::: Data provided :::
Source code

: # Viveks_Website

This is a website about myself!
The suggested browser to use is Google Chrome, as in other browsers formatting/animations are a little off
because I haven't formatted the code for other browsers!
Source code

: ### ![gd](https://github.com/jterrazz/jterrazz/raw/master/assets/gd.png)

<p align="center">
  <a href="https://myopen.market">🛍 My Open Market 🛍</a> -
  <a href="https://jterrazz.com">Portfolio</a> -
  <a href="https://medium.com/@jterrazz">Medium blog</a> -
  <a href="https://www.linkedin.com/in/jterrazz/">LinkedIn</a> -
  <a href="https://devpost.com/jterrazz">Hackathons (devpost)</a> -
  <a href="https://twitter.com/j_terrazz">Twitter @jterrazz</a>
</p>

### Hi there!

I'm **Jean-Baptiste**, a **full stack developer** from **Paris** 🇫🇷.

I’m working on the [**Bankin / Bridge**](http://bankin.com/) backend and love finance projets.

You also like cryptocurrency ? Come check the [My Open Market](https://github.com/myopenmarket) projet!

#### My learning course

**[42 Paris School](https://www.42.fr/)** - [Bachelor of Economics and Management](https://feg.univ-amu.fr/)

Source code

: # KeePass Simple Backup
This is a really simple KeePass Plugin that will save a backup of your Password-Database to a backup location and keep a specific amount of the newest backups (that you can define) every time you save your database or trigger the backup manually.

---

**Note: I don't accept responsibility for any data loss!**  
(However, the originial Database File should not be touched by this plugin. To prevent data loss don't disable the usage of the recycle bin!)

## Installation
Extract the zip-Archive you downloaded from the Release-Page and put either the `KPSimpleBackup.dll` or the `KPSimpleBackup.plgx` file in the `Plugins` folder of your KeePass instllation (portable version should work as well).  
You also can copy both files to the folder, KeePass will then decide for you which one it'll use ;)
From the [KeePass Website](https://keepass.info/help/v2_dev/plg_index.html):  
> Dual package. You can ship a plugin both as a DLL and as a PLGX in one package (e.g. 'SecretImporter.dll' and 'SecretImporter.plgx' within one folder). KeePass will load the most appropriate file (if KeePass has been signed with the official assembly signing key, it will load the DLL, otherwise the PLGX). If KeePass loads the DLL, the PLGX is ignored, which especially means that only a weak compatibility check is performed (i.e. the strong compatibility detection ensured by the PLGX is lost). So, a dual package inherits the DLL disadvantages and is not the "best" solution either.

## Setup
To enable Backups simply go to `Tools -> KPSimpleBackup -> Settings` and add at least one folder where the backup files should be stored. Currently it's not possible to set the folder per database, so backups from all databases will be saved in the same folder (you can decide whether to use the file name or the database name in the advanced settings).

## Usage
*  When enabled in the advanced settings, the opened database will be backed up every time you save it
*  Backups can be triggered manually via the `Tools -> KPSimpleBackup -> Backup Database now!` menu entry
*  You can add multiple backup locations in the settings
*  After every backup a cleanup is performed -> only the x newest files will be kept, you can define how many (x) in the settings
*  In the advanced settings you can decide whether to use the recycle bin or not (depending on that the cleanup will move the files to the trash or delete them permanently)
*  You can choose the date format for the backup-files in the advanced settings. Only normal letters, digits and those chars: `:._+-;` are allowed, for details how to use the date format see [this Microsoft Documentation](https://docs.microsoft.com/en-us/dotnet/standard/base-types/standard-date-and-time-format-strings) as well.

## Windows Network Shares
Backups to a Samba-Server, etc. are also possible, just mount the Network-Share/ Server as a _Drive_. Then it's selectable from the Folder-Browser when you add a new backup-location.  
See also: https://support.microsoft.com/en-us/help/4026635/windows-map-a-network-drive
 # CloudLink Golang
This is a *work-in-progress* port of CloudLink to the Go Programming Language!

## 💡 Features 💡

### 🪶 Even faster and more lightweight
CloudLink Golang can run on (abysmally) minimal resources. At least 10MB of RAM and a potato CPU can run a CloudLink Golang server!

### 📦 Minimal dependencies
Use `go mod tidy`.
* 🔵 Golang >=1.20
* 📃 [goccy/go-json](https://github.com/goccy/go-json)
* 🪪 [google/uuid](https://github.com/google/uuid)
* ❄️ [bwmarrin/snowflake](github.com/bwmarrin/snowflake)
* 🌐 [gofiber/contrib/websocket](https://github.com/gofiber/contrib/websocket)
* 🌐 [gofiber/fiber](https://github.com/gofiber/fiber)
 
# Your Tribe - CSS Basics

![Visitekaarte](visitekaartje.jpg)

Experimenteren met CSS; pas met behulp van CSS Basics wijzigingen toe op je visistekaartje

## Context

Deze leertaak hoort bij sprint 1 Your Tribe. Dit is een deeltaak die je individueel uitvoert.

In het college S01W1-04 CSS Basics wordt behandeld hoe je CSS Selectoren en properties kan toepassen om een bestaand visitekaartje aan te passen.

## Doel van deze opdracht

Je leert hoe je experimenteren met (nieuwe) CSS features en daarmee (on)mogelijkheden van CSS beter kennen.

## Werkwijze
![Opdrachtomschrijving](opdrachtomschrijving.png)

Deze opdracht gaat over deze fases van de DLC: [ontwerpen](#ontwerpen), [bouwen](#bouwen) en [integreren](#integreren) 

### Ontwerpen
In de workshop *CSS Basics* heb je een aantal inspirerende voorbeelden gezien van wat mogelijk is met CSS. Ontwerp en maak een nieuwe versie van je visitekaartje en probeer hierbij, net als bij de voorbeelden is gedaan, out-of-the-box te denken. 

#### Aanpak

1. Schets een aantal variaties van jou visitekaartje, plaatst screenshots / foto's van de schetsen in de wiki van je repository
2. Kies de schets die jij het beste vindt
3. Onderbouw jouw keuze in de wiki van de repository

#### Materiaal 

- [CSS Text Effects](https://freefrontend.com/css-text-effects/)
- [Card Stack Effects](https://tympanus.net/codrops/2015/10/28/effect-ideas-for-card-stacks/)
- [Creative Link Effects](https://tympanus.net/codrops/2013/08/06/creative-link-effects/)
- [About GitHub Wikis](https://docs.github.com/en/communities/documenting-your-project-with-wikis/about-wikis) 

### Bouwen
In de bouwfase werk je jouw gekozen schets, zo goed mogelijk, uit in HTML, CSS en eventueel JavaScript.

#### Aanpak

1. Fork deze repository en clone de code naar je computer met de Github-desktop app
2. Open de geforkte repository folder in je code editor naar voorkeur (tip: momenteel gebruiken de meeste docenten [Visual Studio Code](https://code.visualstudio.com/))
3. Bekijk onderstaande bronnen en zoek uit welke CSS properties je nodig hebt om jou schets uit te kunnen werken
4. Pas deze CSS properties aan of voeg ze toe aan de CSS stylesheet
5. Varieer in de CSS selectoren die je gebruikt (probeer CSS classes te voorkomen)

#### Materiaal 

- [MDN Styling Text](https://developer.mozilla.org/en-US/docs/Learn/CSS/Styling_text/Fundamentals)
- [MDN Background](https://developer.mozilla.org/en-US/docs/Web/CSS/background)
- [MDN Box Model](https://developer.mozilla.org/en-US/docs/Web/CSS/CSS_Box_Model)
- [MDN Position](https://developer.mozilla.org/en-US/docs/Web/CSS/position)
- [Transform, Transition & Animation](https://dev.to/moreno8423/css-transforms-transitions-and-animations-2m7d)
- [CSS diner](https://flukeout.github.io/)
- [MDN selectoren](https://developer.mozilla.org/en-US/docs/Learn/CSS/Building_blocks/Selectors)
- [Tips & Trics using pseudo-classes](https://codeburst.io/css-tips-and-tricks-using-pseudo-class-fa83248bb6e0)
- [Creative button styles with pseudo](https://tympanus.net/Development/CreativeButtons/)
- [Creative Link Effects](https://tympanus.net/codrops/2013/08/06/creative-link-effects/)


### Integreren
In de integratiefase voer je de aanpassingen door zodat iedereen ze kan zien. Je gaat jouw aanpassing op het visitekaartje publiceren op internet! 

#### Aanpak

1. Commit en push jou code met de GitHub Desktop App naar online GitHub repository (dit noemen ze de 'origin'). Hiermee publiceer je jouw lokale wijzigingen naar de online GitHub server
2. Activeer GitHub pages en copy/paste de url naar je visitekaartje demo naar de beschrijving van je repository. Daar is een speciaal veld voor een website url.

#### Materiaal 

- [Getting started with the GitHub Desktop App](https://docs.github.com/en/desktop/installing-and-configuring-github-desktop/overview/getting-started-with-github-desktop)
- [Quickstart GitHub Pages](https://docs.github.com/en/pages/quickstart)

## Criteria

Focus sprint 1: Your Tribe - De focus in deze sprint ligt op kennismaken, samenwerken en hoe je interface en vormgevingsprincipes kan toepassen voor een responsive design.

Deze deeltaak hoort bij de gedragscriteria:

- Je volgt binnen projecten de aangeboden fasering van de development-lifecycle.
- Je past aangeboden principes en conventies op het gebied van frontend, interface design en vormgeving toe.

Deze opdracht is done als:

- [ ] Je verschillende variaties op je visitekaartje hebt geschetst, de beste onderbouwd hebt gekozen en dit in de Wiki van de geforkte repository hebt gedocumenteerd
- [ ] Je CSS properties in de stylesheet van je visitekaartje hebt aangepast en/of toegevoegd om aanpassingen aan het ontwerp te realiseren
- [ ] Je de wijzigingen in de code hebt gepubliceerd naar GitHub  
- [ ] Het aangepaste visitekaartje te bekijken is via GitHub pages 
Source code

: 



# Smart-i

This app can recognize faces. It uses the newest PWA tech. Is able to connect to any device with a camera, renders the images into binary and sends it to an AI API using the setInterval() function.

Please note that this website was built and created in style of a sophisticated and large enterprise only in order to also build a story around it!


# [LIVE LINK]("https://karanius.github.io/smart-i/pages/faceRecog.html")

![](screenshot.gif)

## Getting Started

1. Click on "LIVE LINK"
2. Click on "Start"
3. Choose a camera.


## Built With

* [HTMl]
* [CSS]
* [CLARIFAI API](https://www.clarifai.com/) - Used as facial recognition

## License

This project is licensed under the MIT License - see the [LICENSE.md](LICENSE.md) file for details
:::
* [Work to be completed]: Start at the first line of the entries above. Set down each line exactly through the one with "KeePass Simple Backup", and stop there.

* [Response area]:
Source code

: # Viveks_Website

This is a website about myself!
The suggested browser to use is Google Chrome, as in other browsers formatting/animations are a little off
because I haven't formatted the code for other browsers!
Source code

: ### ![gd](https://github.com/jterrazz/jterrazz/raw/master/assets/gd.png)

<p align="center">
  <a href="https://myopen.market">🛍 My Open Market 🛍</a> -
  <a href="https://jterrazz.com">Portfolio</a> -
  <a href="https://medium.com/@jterrazz">Medium blog</a> -
  <a href="https://www.linkedin.com/in/jterrazz/">LinkedIn</a> -
  <a href="https://devpost.com/jterrazz">Hackathons (devpost)</a> -
  <a href="https://twitter.com/j_terrazz">Twitter @jterrazz</a>
</p>

### Hi there!

I'm **Jean-Baptiste**, a **full stack developer** from **Paris** 🇫🇷.

I’m working on the [**Bankin / Bridge**](http://bankin.com/) backend and love finance projets.

You also like cryptocurrency ? Come check the [My Open Market](https://github.com/myopenmarket) projet!

#### My learning course

**[42 Paris School](https://www.42.fr/)** - [Bachelor of Economics and Management](https://feg.univ-amu.fr/)

Source code

: # KeePass Simple Backup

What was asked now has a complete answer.